The µIPM device makes it possible to design energy-saving solutions that comply with recent energy standards for fans (heating and ventilation) or pumps (water circulation) up to 200W. Housed in QFN-like packages, the µIPM family comprises a series of integrated three- or single-phase (half-bridge) motor-control circuit solutions. By adopting the high-voltage FredFet MOSFET switches (specifically optimised for variable frequency drives) and IR’s HV driver ICs, dc ratings range from 1A to 10A with voltages of 250V and 500V.

Measuring 12mm by 12mm by 0.9mm, IR claims the µIPM is the smallest IPM available in the target market. Typical package solutions include lead-frame-based single-in-line for through-hole application, or gull-wing leaded lead-frame-based SOP28 (or similar type) packages.

Gull-wing lead and DIP packages tend to have poor die-to-PCB dissipation.
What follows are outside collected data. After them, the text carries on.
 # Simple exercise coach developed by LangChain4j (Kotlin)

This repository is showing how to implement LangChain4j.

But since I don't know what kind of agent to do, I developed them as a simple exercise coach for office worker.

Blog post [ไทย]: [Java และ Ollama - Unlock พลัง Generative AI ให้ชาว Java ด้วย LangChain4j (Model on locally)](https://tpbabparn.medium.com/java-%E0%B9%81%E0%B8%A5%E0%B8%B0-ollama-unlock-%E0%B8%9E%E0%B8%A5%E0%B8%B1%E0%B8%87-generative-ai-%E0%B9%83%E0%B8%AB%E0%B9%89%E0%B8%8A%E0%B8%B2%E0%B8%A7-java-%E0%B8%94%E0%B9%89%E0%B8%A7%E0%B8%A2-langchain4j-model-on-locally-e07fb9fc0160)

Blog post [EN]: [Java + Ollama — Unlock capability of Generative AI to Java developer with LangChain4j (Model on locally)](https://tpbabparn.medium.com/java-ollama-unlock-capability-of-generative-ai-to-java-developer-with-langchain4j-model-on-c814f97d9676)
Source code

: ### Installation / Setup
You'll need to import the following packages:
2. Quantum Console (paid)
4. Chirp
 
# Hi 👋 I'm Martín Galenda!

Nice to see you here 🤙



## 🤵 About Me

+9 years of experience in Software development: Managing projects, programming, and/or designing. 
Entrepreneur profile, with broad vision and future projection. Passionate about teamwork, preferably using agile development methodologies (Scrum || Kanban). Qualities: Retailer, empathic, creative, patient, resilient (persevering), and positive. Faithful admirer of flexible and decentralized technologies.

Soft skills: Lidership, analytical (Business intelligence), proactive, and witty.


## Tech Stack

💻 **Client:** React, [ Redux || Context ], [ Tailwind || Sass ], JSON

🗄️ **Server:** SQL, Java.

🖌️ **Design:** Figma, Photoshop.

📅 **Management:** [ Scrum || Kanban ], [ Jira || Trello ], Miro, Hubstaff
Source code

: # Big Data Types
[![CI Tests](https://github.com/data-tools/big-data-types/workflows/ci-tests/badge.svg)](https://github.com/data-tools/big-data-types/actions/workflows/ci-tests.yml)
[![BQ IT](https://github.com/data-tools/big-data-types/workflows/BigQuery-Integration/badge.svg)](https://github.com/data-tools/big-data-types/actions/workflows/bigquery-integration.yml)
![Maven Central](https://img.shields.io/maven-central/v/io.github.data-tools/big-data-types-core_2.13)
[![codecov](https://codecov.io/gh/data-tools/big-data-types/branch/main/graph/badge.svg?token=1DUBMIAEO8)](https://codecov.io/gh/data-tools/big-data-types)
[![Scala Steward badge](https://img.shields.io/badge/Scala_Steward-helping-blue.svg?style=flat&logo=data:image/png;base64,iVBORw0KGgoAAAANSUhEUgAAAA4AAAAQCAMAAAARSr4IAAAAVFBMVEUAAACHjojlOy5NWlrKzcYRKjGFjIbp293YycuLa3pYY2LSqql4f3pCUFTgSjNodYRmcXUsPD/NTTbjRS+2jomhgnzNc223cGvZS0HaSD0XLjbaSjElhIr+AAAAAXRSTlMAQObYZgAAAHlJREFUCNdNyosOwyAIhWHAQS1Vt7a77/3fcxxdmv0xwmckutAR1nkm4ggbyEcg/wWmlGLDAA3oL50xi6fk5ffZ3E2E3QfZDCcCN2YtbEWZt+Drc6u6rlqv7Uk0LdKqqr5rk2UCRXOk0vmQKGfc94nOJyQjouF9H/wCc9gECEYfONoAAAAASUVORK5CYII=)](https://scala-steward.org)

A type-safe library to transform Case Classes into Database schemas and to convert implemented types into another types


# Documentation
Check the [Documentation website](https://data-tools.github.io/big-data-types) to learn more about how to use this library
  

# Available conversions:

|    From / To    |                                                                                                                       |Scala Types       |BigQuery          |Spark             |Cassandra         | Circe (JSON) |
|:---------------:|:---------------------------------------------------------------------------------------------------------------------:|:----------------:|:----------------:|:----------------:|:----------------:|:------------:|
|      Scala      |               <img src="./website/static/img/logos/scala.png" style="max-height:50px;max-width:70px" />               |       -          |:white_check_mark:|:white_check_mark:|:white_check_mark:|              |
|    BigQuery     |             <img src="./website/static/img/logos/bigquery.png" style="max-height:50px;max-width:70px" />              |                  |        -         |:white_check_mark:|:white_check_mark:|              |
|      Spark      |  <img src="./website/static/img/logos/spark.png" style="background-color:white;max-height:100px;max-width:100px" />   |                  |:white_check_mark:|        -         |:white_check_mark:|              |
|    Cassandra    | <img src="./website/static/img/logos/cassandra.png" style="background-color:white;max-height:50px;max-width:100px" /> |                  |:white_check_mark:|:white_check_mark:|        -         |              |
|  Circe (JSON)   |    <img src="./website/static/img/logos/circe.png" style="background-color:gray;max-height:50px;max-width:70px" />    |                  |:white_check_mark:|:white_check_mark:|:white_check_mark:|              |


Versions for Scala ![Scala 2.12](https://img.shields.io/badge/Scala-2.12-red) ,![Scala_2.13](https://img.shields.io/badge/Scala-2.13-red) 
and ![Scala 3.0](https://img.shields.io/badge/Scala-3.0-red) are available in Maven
They usually need an external heatsink, which add costs and mechanical stress problems (Fig. 1).

1. Shown is a traditional DIP-IPM gull-wing lead package requiring a heatsink (left), versus IR’s µIPM PQFN design (right) that uses the PCB as a heatsink.
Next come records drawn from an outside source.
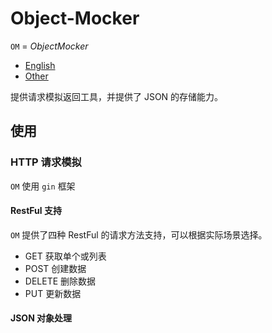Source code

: # Object-Mocker

`OM` = *ObjectMocker*

- [English](./doc/en/README.md)
- [Other](./doc/other/README.md)

提供请求模拟返回工具，并提供了 JSON 的存储能力。

## 使用

### HTTP 请求模拟

`OM` 使用 `gin` 框架

#### RestFul 支持

`OM` 提供了四种 RestFul 的请求方法支持，可以根据实际场景选择。

- GET 获取单个或列表
- POST 创建数据
- DELETE 删除数据
- PUT 更新数据

#### JSON 对象处理

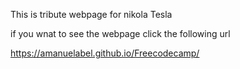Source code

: This is tribute webpage for nikola Tesla

if you wnat to see the webpage click the following url

https://amanuelabel.github.io/Freecodecamp/
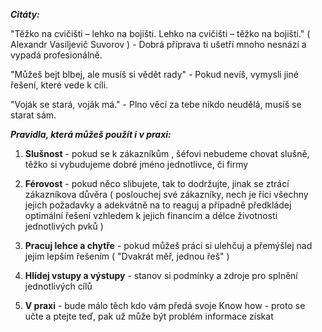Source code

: ***Citáty:***

"Těžko na cvičišti – lehko na bojišti. Lehko na cvičišti – těžko na bojišti." ( Alexandr Vasiljevič Suvorov ) - Dobrá příprava ti ušetří mnoho nesnází a vypadá profesionálně.

"Můžeš bejt blbej, ale musíš si vědět rady" - Pokud nevíš, vymysli jiné řešení, které vede k cíli.

"Voják se stará, voják má." - Plno věcí za tebe nikdo neudělá, musíš se starat sám.



***Pravidla, která můžeš použít i v praxi:***

1) **Slušnost** - pokud se k zákazníkům , šéfovi nebudeme chovat slušně, těžko si vybudujeme dobré jméno jednotlivce, či firmy

2) **Férovost**  - pokud něco slibujete, tak to dodržujte, jinak se ztrácí zákazníkova důvěra ( poslouchej své zákazníky, nech je říci všechny jejich požadavky a adekvátně na to reaguj a případně předkládej optimální řešení vzhledem k jejich financím  a délce životnosti jednotlivých pvků )

3) **Pracuj lehce a chytře**  - pokud můžeš práci si ulehčuj a přemýšlej nad jejim lepším řešením ( "Dvakrát měř, jednou řeš" )

4) **Hlídej vstupy a výstupy**  - stanov si podmínky a zdroje pro splnění jednotlivých cílů

5)  **V praxi** - bude málo těch kdo vám předá svoje Know how - proto se učte a ptejte teď, pak už může být problém informace získat
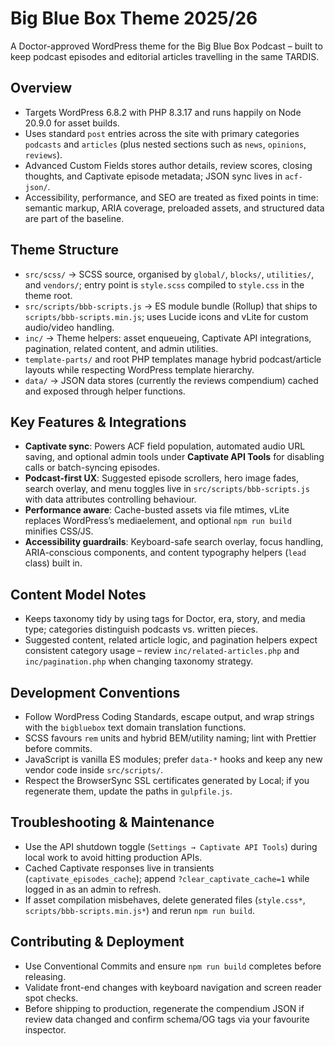# Big Blue Box Theme 2025/26

A Doctor-approved WordPress theme for the Big Blue Box Podcast – built to keep podcast episodes and editorial articles travelling in the same TARDIS.

## Overview

-   Targets WordPress 6.8.2 with PHP 8.3.17 and runs happily on Node 20.9.0 for asset builds.
-   Uses standard `post` entries across the site with primary categories `podcasts` and `articles` (plus nested sections such as `news`, `opinions`, `reviews`).
-   Advanced Custom Fields stores author details, review scores, closing thoughts, and Captivate episode metadata; JSON sync lives in `acf-json/`.
-   Accessibility, performance, and SEO are treated as fixed points in time: semantic markup, ARIA coverage, preloaded assets, and structured data are part of the baseline.

## Theme Structure

-   `src/scss/` → SCSS source, organised by `global/`, `blocks/`, `utilities/`, and `vendors/`; entry point is `style.scss` compiled to `style.css` in the theme root.
-   `src/scripts/bbb-scripts.js` → ES module bundle (Rollup) that ships to `scripts/bbb-scripts.min.js`; uses Lucide icons and vLite for custom audio/video handling.
-   `inc/` → Theme helpers: asset enqueueing, Captivate API integrations, pagination, related content, and admin utilities.
-   `template-parts/` and root PHP templates manage hybrid podcast/article layouts while respecting WordPress template hierarchy.
-   `data/` → JSON data stores (currently the reviews compendium) cached and exposed through helper functions.

## Key Features & Integrations

-   **Captivate sync**: Powers ACF field population, automated audio URL saving, and optional admin tools under **Captivate API Tools** for disabling calls or batch-syncing episodes.
-   **Podcast-first UX**: Suggested episode scrollers, hero image fades, search overlay, and menu toggles live in `src/scripts/bbb-scripts.js` with data attributes controlling behaviour.
-   **Performance aware**: Cache-busted assets via file mtimes, vLite replaces WordPress’s mediaelement, and optional `npm run build` minifies CSS/JS.
-   **Accessibility guardrails**: Keyboard-safe search overlay, focus handling, ARIA-conscious components, and content typography helpers (`lead` class) built in.

## Content Model Notes

-   Keeps taxonomy tidy by using tags for Doctor, era, story, and media type; categories distinguish podcasts vs. written pieces.
-   Suggested content, related article logic, and pagination helpers expect consistent category usage – review `inc/related-articles.php` and `inc/pagination.php` when changing taxonomy strategy.

## Development Conventions

-   Follow WordPress Coding Standards, escape output, and wrap strings with the `bigbluebox` text domain translation functions.
-   SCSS favours `rem` units and hybrid BEM/utility naming; lint with Prettier before commits.
-   JavaScript is vanilla ES modules; prefer `data-*` hooks and keep any new vendor code inside `src/scripts/`.
-   Respect the BrowserSync SSL certificates generated by Local; if you regenerate them, update the paths in `gulpfile.js`.

## Troubleshooting & Maintenance

-   Use the API shutdown toggle (`Settings → Captivate API Tools`) during local work to avoid hitting production APIs.
-   Cached Captivate responses live in transients (`captivate_episodes_cache`); append `?clear_captivate_cache=1` while logged in as an admin to refresh.
-   If asset compilation misbehaves, delete generated files (`style.css*`, `scripts/bbb-scripts.min.js*`) and rerun `npm run build`.

## Contributing & Deployment

-   Use Conventional Commits and ensure `npm run build` completes before releasing.
-   Validate front-end changes with keyboard navigation and screen reader spot checks.
-   Before shipping to production, regenerate the compendium JSON if review data changed and confirm schema/OG tags via your favourite inspector.
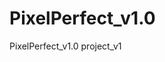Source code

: # PixelPerfect_v1.0
PixelPerfect_v1.0 project_v1  
 
<!-- UPDATE: CIRCLES :) -->
<!-- UPDATE: MIXY -->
According to IR, the µIPM PQFN is the first fully integrated inverter solution to use the PCB as a heatsink. It closely resembles module solutions in point-of-load and VRM applications, but for the first time isn’t limited to low-voltage products.

Like point-of-load or VRM QFN based packages, the µIPM’s power semiconductors (500V FredFets) and HVIC die are also bonded to the lead-frame, which is exposed and soldered to the PCB. However, smaller dimensions and power dissipation through the PCB present challenges that must be overcome to fully optimise the motor drive design.

In general, IPM current capability depends on the dc bus voltage, the ambient temperature, and the switching frequency. As these specs climb higher, the losses become greater.

In the case of a surface-mounted solution (e.g., the µIPM family), the current capability also depends on the PCB design. Specifically, that means the copper thickness, the copper pad areas, the number of layers, and, ultimately, the maximum allowable PCB temperature. In other words, the maximum junction temperature of the power semiconductors is less of a concern than the maximum PCB temperature.

By increasing the PCB copper thickness, it lowers the overall thermal resistance of junction to ambient and, thus, the PCB temperature. A lower temperature leads to higher current capability.

Output current capability increases with either higher ΔTCA or when using a two-phase modulation versus a three-phase modulation scheme. Similarly, a lower switching frequency allows for higher output current due to lower switching losses.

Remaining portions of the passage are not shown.